When the researchers analyzed the beats per minutes (BPM) of each song, they found a decrease from an average 116 BPM in the 1960s to approximately 100 BPM in the 2000s. Songs in the 1960s tended to run under three minutes, whereas more recent hits are longer, around four minutes on average.

Even more interesting, perhaps, is that our current favorites are more likely to be emotionally ambiguous…studies in the past have linked music preferences to personality traits, such as a preference for sadder music being tied to more empathy, openness to experience, and less extroversion.

This points to an interesting facet of our culture during this time.

We too have become “tied to more empathy, openness to experience, and less extroversion.”

We’ve also become more alienated, and more likely to retreat to familiar experience.

Part of this can be explained by the sheer terror of the times. With nuclear missiles ranging around the skies, and non-stop internal turmoil and war abroad, we can’t be blamed for wanting to stay in the basement sometimes.

But even more, we’ve become Emo. Emo music is self-indulgent, a bit more depressed than melancholic, but most of all, it is self-pitying. It is music of the hopeless, kids who’ve given up and so they cut themselves to feel alive.

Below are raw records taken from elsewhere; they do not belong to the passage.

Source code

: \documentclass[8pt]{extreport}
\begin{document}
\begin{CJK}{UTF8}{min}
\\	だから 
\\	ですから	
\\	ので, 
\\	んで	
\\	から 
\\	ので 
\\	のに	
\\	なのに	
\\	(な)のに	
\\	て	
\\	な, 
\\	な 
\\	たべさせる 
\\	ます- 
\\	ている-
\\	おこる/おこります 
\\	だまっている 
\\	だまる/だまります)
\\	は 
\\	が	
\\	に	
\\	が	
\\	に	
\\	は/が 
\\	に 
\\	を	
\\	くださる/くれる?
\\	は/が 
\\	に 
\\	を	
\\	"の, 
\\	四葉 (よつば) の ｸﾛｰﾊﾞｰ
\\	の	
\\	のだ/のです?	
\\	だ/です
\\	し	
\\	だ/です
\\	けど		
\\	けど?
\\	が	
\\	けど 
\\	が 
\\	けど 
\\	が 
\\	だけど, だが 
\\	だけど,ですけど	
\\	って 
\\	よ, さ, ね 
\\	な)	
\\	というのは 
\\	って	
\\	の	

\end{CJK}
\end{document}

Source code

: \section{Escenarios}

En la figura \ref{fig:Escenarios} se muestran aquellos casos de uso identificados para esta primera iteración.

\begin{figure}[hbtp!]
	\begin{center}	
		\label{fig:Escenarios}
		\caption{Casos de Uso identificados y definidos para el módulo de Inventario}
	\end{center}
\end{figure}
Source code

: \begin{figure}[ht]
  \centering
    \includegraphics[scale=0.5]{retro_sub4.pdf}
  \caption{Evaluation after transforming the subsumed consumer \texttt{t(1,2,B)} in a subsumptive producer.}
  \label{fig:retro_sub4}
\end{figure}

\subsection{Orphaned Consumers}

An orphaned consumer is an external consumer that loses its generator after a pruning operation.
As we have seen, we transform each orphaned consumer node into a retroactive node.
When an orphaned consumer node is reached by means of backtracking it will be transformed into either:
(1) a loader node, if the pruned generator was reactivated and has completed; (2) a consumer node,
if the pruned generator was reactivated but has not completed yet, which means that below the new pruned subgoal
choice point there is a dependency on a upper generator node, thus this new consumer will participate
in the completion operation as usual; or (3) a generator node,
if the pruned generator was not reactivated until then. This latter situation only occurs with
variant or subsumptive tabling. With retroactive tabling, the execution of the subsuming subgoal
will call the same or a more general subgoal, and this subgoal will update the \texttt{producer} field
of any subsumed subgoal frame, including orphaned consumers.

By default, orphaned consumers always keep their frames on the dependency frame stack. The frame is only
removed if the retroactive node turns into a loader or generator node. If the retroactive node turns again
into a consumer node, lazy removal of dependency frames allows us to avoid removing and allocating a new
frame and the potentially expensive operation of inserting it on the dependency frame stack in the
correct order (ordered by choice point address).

Our whole society has slowly gone Emo. People talk about their feelings and want someone to make it right for them. If something is difficult, people throw up a half-hearted stab and then run off to the TV or pub. We pity ourselves and idealize being a victim, because then others will take care of us.

In short, we’re an exhausted culture and our music, too, is exhausted.

Where does metal fit in? It’s usually minor key, but also chromatic. It throws the “complicated” emotions out on their ear and replaces them with fervid, warlike, and muscular riffing that fits together into a story.

If Emo is the disease, metal is the cure.